We've been running with some set of priors for gravity and magnetism, but in all fairness we have no idea what those should be.  We know they're both linear sensors that integrate over rock properties, with a 3-D sensitivity profile that gets broader with depth.  So by fitting a GP to them, we get some idea of the noise, and a lower limit on the relevant length scale.  Since they're on a grid, we could also consider the autocorrelation.

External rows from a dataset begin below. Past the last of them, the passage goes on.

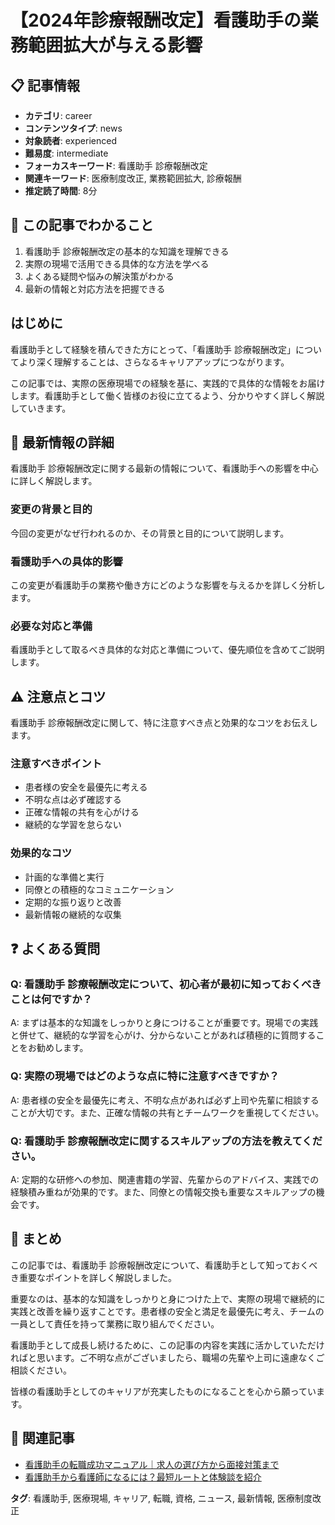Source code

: # 【2024年診療報酬改定】看護助手の業務範囲拡大が与える影響

## 📋 記事情報
- **カテゴリ**: career
- **コンテンツタイプ**: news
- **対象読者**: experienced
- **難易度**: intermediate
- **フォーカスキーワード**: 看護助手 診療報酬改定
- **関連キーワード**: 医療制度改正, 業務範囲拡大, 診療報酬
- **推定読了時間**: 8分

## 🎯 この記事でわかること
1. 看護助手 診療報酬改定の基本的な知識を理解できる
2. 実際の現場で活用できる具体的な方法を学べる
3. よくある疑問や悩みの解決策がわかる
4. 最新の情報と対応方法を把握できる

## はじめに
看護助手として経験を積んできた方にとって、「看護助手 診療報酬改定」についてより深く理解することは、さらなるキャリアアップにつながります。

この記事では、実際の医療現場での経験を基に、実践的で具体的な情報をお届けします。看護助手として働く皆様のお役に立てるよう、分かりやすく詳しく解説していきます。

## 📰 最新情報の詳細
看護助手 診療報酬改定に関する最新の情報について、看護助手への影響を中心に詳しく解説します。

### 変更の背景と目的
今回の変更がなぜ行われるのか、その背景と目的について説明します。

### 看護助手への具体的影響
この変更が看護助手の業務や働き方にどのような影響を与えるかを詳しく分析します。

### 必要な対応と準備
看護助手として取るべき具体的な対応と準備について、優先順位を含めてご説明します。

## ⚠️ 注意点とコツ
看護助手 診療報酬改定に関して、特に注意すべき点と効果的なコツをお伝えします。

### 注意すべきポイント
- 患者様の安全を最優先に考える
- 不明な点は必ず確認する
- 正確な情報の共有を心がける
- 継続的な学習を怠らない

### 効果的なコツ
- 計画的な準備と実行
- 同僚との積極的なコミュニケーション
- 定期的な振り返りと改善
- 最新情報の継続的な収集

## ❓ よくある質問
### Q: 看護助手 診療報酬改定について、初心者が最初に知っておくべきことは何ですか？
A: まずは基本的な知識をしっかりと身につけることが重要です。現場での実践と併せて、継続的な学習を心がけ、分からないことがあれば積極的に質問することをお勧めします。

### Q: 実際の現場ではどのような点に特に注意すべきですか？
A: 患者様の安全を最優先に考え、不明な点があれば必ず上司や先輩に相談することが大切です。また、正確な情報の共有とチームワークを重視してください。

### Q: 看護助手 診療報酬改定に関するスキルアップの方法を教えてください。
A: 定期的な研修への参加、関連書籍の学習、先輩からのアドバイス、実践での経験積み重ねが効果的です。また、同僚との情報交換も重要なスキルアップの機会です。

## 📝 まとめ
この記事では、看護助手 診療報酬改定について、看護助手として知っておくべき重要なポイントを詳しく解説しました。

重要なのは、基本的な知識をしっかりと身につけた上で、実際の現場で継続的に実践と改善を繰り返すことです。患者様の安全と満足を最優先に考え、チームの一員として責任を持って業務に取り組んでください。

看護助手として成長し続けるために、この記事の内容を実践に活かしていただければと思います。ご不明な点がございましたら、職場の先輩や上司に遠慮なくご相談ください。

皆様の看護助手としてのキャリアが充実したものになることを心から願っています。

## 🔗 関連記事
- [看護助手の転職成功マニュアル｜求人の選び方から面接対策まで](/nursing-assistant-job-change-guide)
- [看護助手から看護師になるには？最短ルートと体験談を紹介](/from-nursing-assistant-to-nurse)

**タグ**: 看護助手, 医療現場, キャリア, 転職, 資格, ニュース, 最新情報, 医療制度改正
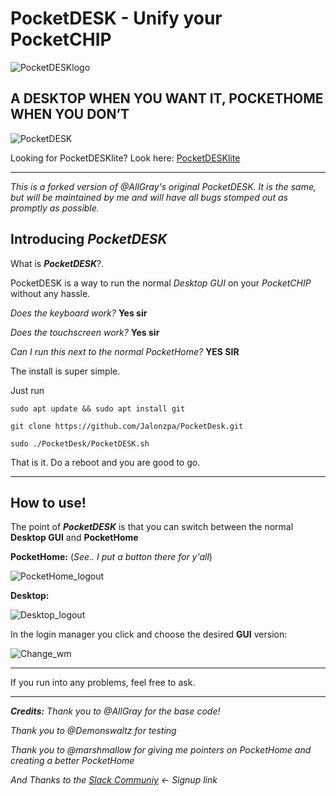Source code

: # PocketDESK - Unify your PocketCHIP

![PocketDESKlogo](https://github.com/Jalonzpa/PocketDesk/blob/master/images/PocketDESKlogo.PNG)
## A DESKTOP WHEN YOU WANT IT, POCKETHOME WHEN YOU DON’T

![PocketDESK](https://blog.nextthing.co/wp-content/uploads/2017/09/pdesktop6B-1024x683.jpg)

Looking for PocketDESKlite? Look here: [PocketDESKlite](https://github.com/Jalonzpa/PocketDesk/blob/master/PocketDESKlite.sh)

----------
_This is a forked version of @AllGray's original PocketDESK. It is the same, but will be maintained by me and will have all bugs stomped out as promptly as possible._

## Introducing _**PocketDESK**_

What is _**PocketDESK**_?.

PocketDESK is a way to run the normal _Desktop GUI_ on your _PocketCHIP_ without any hassle. 

_Does the keyboard work?_  **Yes sir**

_Does the touchscreen work?_  **Yes sir**

_Can I run this next to the normal PocketHome?_ **YES SIR**


The install is super simple.

Just run

    sudo apt update && sudo apt install git

    git clone https://github.com/Jalonzpa/PocketDesk.git

    sudo ./PocketDesk/PocketDESK.sh

That is it. Do a reboot and you are good to go.



----------

## How to use!


The point of **_PocketDESK_** is that you can switch between the normal **Desktop GUI** and **PocketHome**

**PocketHome:** (_See.. I put a button there for y'all_)

![PocketHome_logout](https://github.com/AllGray/AllGray_Private/blob/master/gif/PocketHome_logout.gif)


**Desktop:** 

![Desktop_logout](https://github.com/AllGray/AllGray_Private/blob/master/gif/Desktop_logout.gif)



In the login manager you click and choose the desired **GUI** version:

![Change_wm](https://github.com/AllGray/AllGray_Private/blob/master/gif/change_wm.gif)



----------



If you run into any problems, feel free to ask.



----------

_**Credits:**_ 
_Thank you to @AllGray for the base code!_

_Thank you to @Demonswaltz for testing_

_Thank you to @marshmallow for giving me pointers on PocketHome and creating a better PocketHome_

_And Thanks to the [Slack Communiy](https://slofile.com/slack/chipster)   <- Signup link_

This isn't really meant to be a Bayesian analysis, but it's meant to give us some idea of the order of magnitude of the noise in a model that's flexible enough to respond to changes, but that insists on smoothness so we can pick off the delta-function component of the covariance.

In [None]:
gravdata = pd.read_csv("/Users/davidkohn/dev/obsidian/data/dataset1/gravity_400m_Gascoyne.txt", header=0)
print(gravdata.Latitude.min(), gravdata.Latitude.max())

In [None]:
gravdata

In [None]:
gravdata = gravdata[np.abs(gravdata.Latitude + 24.85) < 0.05]
gravdata = gravdata[np.abs(gravdata.Longitude - 116.1) < 0.05]
print(gravdata.grid_code.min(), gravdata.grid_code.max())
print(gravdata.shape)

In [None]:
X = np.array([gravdata.Latitude, gravdata.Longitude]).T
Y = np.array([gravdata.grid_code]).T
kernel = GPy.kern.Matern32(2)
print "X.shape =", X.shape
print "Y.shape =", Y.shape
model = GPy.models.GPRegression(X, Y, kernel)
model.optimize(messages=True)
fig = model.plot()
print model

This seems pretty weird -- the gravity data seems to have a very long length scale and no obvious noise.  But we can see from the contours that there is some structure.  Not sure what to make of that.

In [None]:
magdata = pd.read_csv("mag_TMI_gascoyne.txt", header=0)
print magdata.Latitude.min(), magdata.Latitude.max()
magdata = magdata[np.abs(magdata.Latitude + 24.85) < 0.015]
magdata = magdata[np.abs(magdata.Longitude - 116.1) < 0.015]
print magdata.grid_code.min(), magdata.grid_code.max()
print magdata.shape

In [None]:
X = np.array([magdata.Latitude, magdata.Longitude]).T
Y = np.array([magdata.grid_code]).T
kernel = GPy.kern.Matern32(2)
print "X.shape =", X.shape
print "Y.shape =", Y.shape
model = GPy.models.GPRegression(X, Y, kernel)
model.optimize(messages=True)
fig = model.plot()
print model

Magnetism, on the other hand, has at least some non-zero Gaussian noise to it.  But surely the length scale is kind of out of whack?  And are those repeated points there?

In [None]:
dX0 = X[:,0].reshape(36,36)[:,0]
print dX0
print dX0[1:] - dX0[:-1]
dX1 = X[:,1].reshape(36,36)[1,:]
print dX1
print dX1[1:] - dX1[:-1]

Oooh looks like they are.  Well, in a way that's useful, if those are real -- in principle they give us the noise scale.  But if it isn't real, it's not clear this would have worked.